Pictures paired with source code
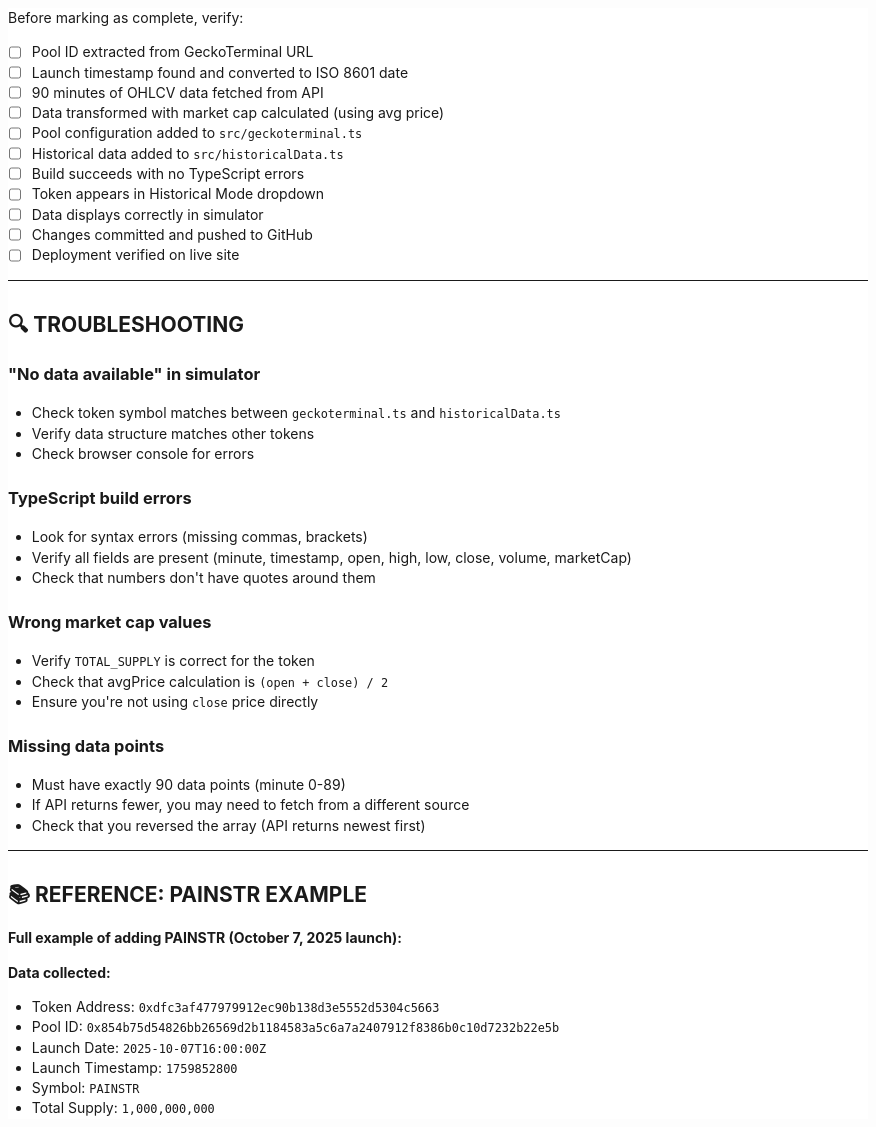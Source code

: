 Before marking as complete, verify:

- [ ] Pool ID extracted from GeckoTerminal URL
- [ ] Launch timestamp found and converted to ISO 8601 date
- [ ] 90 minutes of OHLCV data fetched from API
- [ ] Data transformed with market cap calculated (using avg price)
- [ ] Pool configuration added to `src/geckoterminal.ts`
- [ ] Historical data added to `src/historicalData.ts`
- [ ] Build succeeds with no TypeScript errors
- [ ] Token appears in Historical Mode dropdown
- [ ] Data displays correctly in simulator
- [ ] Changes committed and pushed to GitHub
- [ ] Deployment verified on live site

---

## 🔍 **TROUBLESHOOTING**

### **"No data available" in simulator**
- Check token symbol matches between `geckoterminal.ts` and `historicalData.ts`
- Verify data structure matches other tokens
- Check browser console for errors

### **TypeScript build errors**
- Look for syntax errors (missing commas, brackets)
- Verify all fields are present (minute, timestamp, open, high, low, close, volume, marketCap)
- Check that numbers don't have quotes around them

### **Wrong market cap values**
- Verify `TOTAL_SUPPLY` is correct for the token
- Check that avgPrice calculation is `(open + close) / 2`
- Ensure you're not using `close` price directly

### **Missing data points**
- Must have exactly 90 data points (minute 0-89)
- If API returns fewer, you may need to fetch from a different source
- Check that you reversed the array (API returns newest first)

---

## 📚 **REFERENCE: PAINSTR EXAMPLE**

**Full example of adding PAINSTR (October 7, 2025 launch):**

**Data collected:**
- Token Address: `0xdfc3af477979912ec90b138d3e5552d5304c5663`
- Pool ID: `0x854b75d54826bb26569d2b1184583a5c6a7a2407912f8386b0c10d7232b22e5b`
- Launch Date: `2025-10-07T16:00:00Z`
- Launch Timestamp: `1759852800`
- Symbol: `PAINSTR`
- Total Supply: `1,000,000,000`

==

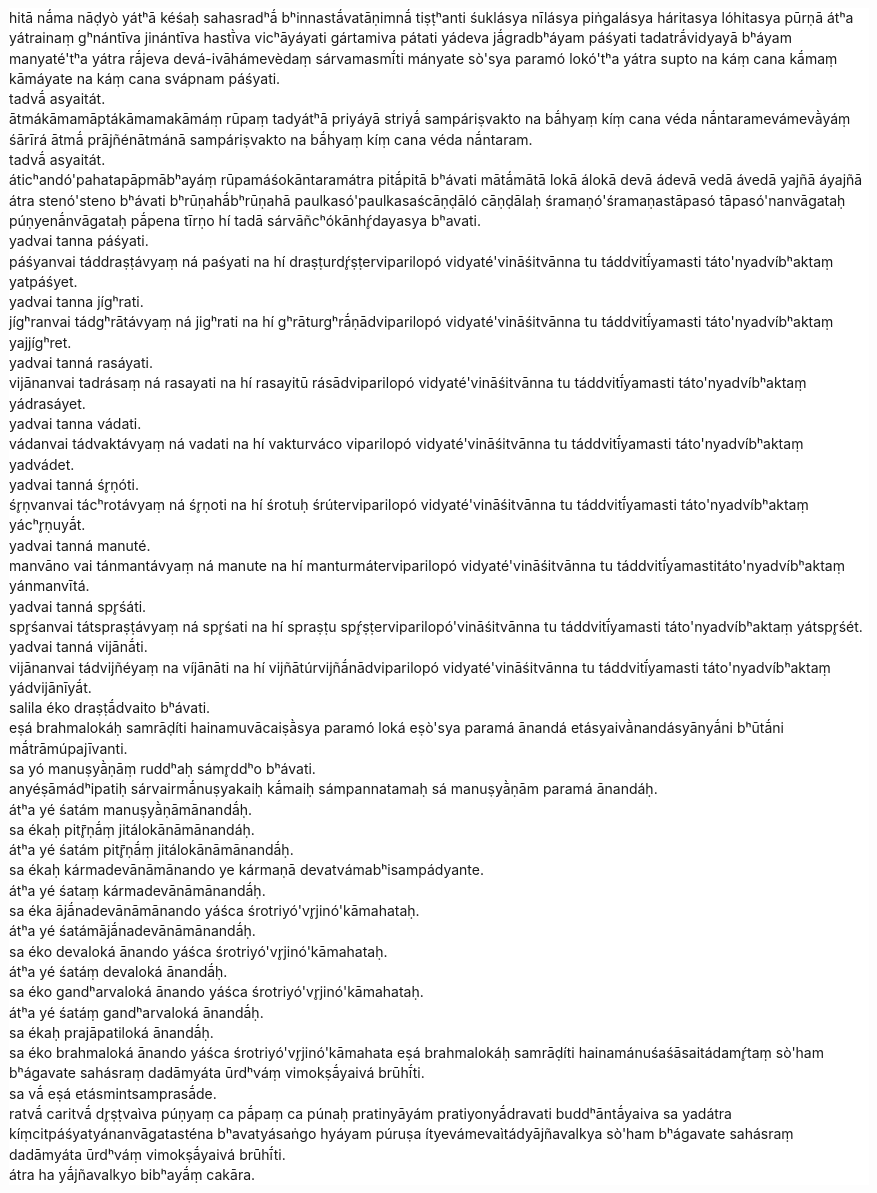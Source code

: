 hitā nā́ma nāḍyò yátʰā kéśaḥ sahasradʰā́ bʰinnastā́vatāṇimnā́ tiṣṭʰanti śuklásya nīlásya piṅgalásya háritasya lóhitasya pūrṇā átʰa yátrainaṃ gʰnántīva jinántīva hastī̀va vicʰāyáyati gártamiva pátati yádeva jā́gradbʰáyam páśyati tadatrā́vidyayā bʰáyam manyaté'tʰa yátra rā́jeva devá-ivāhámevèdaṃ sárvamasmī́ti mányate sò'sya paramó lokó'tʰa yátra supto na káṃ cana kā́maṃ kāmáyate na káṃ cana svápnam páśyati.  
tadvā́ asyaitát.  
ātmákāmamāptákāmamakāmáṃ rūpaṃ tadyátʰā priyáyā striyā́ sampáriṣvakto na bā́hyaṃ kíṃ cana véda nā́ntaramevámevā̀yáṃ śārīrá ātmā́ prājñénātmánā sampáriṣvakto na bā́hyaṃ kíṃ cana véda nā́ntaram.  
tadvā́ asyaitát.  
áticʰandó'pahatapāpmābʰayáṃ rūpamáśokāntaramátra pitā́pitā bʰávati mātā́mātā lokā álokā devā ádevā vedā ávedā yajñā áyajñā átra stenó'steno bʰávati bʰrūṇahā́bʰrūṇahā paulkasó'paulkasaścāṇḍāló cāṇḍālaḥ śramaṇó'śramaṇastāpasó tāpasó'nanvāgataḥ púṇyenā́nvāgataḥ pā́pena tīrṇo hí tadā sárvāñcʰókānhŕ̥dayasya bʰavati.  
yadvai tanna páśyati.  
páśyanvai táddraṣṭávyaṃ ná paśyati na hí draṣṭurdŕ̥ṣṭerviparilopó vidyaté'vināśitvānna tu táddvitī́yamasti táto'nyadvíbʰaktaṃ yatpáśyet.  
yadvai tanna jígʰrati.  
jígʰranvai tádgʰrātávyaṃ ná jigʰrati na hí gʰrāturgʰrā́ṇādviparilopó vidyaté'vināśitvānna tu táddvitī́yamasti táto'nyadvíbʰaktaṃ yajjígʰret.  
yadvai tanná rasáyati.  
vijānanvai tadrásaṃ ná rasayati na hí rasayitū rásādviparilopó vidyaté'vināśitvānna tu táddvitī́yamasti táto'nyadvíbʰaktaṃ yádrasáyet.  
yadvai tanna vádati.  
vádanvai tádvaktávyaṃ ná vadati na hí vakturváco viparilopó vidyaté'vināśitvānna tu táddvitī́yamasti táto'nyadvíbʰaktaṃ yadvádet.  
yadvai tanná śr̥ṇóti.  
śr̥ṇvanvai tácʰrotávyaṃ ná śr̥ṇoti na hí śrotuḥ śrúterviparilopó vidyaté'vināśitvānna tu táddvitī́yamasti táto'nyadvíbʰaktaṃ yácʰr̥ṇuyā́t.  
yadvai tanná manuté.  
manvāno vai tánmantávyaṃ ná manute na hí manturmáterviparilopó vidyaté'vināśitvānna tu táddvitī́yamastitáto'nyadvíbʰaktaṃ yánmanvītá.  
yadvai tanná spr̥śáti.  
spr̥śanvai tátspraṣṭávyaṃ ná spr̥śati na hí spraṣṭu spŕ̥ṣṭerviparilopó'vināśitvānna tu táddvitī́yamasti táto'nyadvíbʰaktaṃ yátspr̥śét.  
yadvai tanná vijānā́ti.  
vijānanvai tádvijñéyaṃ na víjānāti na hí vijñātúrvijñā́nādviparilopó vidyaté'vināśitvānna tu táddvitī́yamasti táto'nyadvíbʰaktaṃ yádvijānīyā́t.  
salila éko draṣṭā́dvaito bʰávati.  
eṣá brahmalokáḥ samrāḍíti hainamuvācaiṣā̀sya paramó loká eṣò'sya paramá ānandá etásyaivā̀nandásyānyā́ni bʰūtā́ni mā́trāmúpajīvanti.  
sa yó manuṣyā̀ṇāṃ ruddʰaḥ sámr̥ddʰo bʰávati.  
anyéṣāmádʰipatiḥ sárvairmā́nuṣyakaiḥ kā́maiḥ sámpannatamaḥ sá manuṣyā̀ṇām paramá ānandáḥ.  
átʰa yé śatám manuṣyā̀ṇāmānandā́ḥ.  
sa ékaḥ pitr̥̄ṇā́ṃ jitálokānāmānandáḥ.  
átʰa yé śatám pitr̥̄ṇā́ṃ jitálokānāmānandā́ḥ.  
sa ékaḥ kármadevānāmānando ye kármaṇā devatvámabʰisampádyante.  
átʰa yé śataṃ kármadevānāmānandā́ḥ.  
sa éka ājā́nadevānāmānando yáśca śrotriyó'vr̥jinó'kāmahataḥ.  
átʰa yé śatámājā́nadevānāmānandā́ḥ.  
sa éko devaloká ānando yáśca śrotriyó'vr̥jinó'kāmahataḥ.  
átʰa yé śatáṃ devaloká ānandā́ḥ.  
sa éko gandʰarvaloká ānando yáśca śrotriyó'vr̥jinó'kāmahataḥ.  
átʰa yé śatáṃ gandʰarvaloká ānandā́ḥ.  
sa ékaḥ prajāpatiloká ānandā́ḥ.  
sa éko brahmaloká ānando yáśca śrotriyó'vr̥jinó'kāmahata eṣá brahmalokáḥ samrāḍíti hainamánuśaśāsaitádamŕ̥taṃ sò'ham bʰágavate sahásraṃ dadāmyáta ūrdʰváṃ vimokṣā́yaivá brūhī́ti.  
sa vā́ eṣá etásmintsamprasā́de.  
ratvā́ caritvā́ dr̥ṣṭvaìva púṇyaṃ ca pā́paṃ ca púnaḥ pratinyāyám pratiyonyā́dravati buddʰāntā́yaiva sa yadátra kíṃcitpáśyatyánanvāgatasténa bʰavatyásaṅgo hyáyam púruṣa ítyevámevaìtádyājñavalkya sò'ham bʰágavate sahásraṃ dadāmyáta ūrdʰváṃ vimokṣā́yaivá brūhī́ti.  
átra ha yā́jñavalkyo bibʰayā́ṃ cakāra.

...

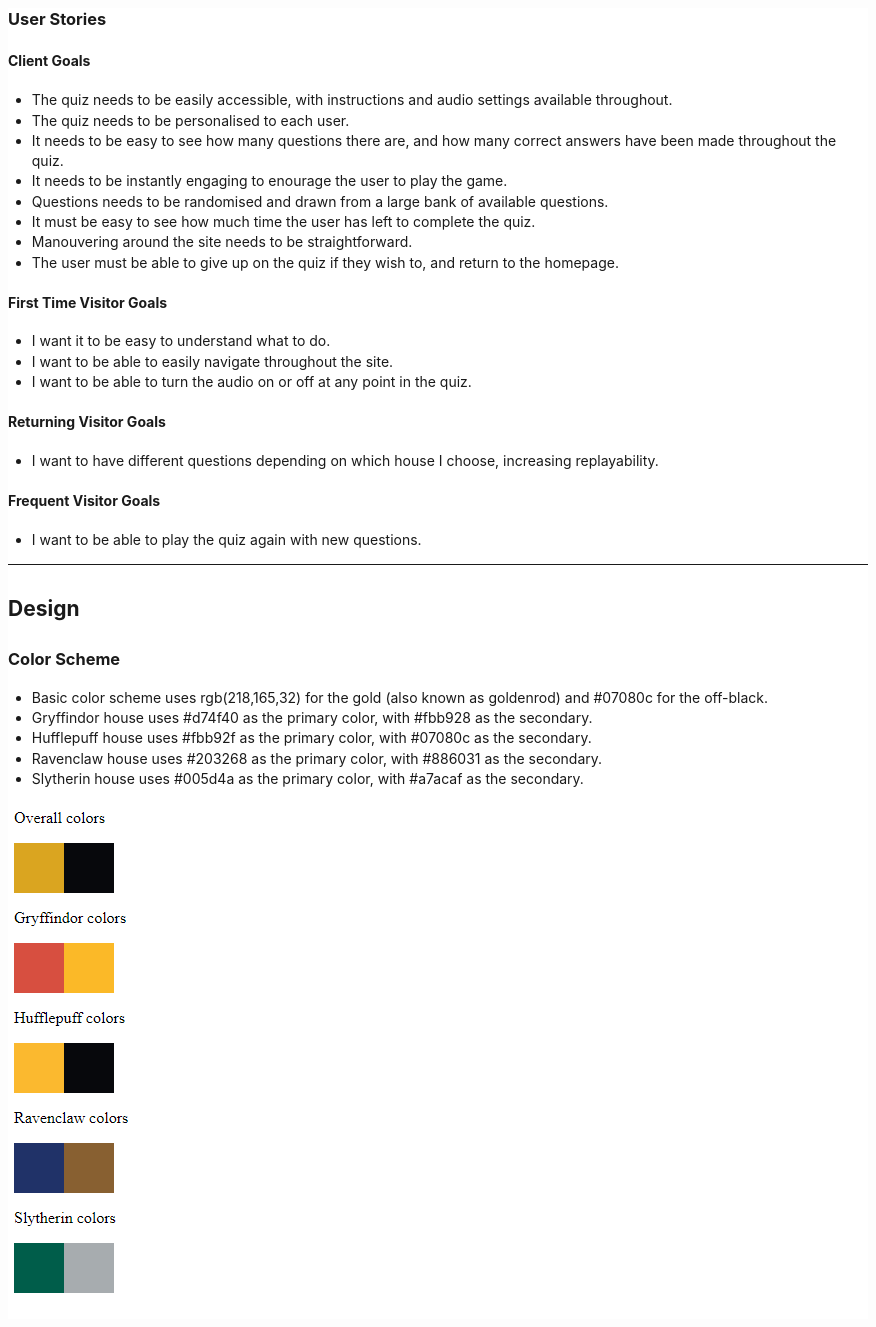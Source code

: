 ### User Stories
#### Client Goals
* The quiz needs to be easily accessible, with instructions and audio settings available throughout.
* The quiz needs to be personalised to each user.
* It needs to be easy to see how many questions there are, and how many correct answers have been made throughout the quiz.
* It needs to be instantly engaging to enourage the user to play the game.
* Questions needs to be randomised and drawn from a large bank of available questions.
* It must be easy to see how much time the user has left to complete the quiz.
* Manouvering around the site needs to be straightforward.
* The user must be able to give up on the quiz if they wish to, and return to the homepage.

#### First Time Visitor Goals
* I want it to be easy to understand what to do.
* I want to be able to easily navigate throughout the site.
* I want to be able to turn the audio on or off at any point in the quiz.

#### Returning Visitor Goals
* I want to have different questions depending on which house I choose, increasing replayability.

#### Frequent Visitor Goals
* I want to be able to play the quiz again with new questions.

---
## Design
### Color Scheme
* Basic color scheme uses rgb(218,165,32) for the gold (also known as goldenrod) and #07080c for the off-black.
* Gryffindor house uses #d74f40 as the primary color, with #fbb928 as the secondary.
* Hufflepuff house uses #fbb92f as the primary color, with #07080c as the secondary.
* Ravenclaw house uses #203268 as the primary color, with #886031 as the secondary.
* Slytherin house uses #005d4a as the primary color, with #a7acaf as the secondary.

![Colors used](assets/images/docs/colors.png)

■ Task description: In the entries above, find the line holding "throughout the quiz." and the line holding "#07080c as the secondary.", then retype exactly those two lines and every line between them, and nothing else.

■ Response to the task:
* It needs to be easy to see how many questions there are, and how many correct answers have been made throughout the quiz.
* It needs to be instantly engaging to enourage the user to play the game.
* Questions needs to be randomised and drawn from a large bank of available questions.
* It must be easy to see how much time the user has left to complete the quiz.
* Manouvering around the site needs to be straightforward.
* The user must be able to give up on the quiz if they wish to, and return to the homepage.

#### First Time Visitor Goals
* I want it to be easy to understand what to do.
* I want to be able to easily navigate throughout the site.
* I want to be able to turn the audio on or off at any point in the quiz.

#### Returning Visitor Goals
* I want to have different questions depending on which house I choose, increasing replayability.

#### Frequent Visitor Goals
* I want to be able to play the quiz again with new questions.

---
## Design
### Color Scheme
* Basic color scheme uses rgb(218,165,32) for the gold (also known as goldenrod) and #07080c for the off-black.
* Gryffindor house uses #d74f40 as the primary color, with #fbb928 as the secondary.
* Hufflepuff house uses #fbb92f as the primary color, with #07080c as the secondary.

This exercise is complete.